I remember 1999. The stock market seemed to have a mind of its own and went up nearly every day – seemingly without effort. Most people believed that all that was needed was to throw money into the market and it would continue to grow.
My friend, Bill, told me about an experience of his in 1999. He owned a construction company and one day one of his workers came to Bill to give him his two-week notice of quitting. When Bill asked him why he was quitting, the employee said, “I found an easier way to make money. I am going to borrow $50,000 and buy Microsoft stock. EVERY YEAR it doubles. You can’t miss.” Bill accepted his employee’s resignation and as soon as the employee left his office, he called his stockbroker. Bill said, “Sell everything I’ve got.” The broker questioned him because the market was on an upward trajectory and hit new highs nearly every day.

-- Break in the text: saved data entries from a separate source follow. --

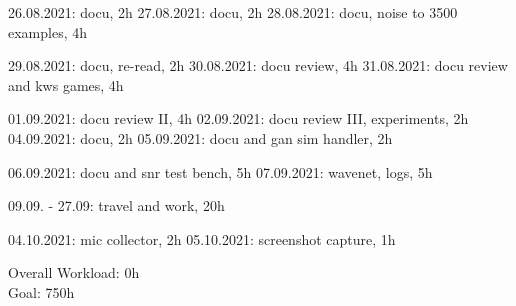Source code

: 26.08.2021: docu, 2h
27.08.2021: docu, 2h
28.08.2021: docu, noise to 3500 examples, 4h

29.08.2021: docu, re-read, 2h
30.08.2021: docu review, 4h
31.08.2021: docu review and kws games, 4h

01.09.2021: docu review II, 4h
02.09.2021: docu review III, experiments, 2h
04.09.2021: docu, 2h
05.09.2021: docu and gan sim handler, 2h

06.09.2021: docu and snr test bench, 5h
07.09.2021: wavenet, logs, 5h

09.09. - 27.09: travel and work, 20h

04.10.2021: mic collector, 2h
05.10.2021: screenshot capture, 1h


\vspace{0.5cm}
\noindent
Overall Workload: 0h\\
Goal: 750h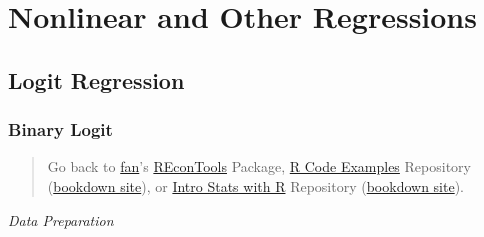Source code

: \documentclass[
]{book}
\begin{document}
\hypertarget{nonlinear-and-other-regressions}{%
\chapter{Nonlinear and Other Regressions}\label{nonlinear-and-other-regressions}}

\hypertarget{logit-regression}{%
\section{Logit Regression}\label{logit-regression}}

\hypertarget{binary-logit}{%
\subsection{Binary Logit}\label{binary-logit}}

\begin{quote}
Go back to \href{http://fanwangecon.github.io/}{fan}'s \href{https://fanwangecon.github.io/REconTools/}{REconTools} Package, \href{https://fanwangecon.github.io/R4Econ/}{R Code Examples} Repository (\href{https://fanwangecon.github.io/R4Econ/bookdown}{bookdown site}), or \href{https://fanwangecon.github.io/Stat4Econ/}{Intro Stats with R} Repository (\href{https://fanwangecon.github.io/Stat4Econ/bookdown}{bookdown site}).
\end{quote}

\emph{Data Preparation}
\end{document}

The broker asked, “What do you know that I don’t know?” Bill simply said, “They just reeled in the last sucker.”
The first sentence of a recent USA Today article read, “Bubble talk is building on Wall Street.”[i] A recent Wall Street Journal article, “The Stock Market Is a Bubble and the Economy Is a Disaster, Top Expert Warns”[ii] also caught my eye. Many seem to think that talk of a bubble bursting or a stock market crash is nonsense and is overstated. While I am not a “fear-monger” and don’t advocate either position, I still believe that the stock market is cyclical and that a substantive correction is somewhere in our future.
Investment strategies should be designed to accommodate growth, while keeping the possibility of another collapse in view. My view is to “keep one foot on the accelerator and the other on the brake.” It takes planning and forethought to manage downside stock market risk – best implemented prior to a downward slide where fear begins to drive an investor’s actions.
Be prepared so that you are not caught unawares by another 1999.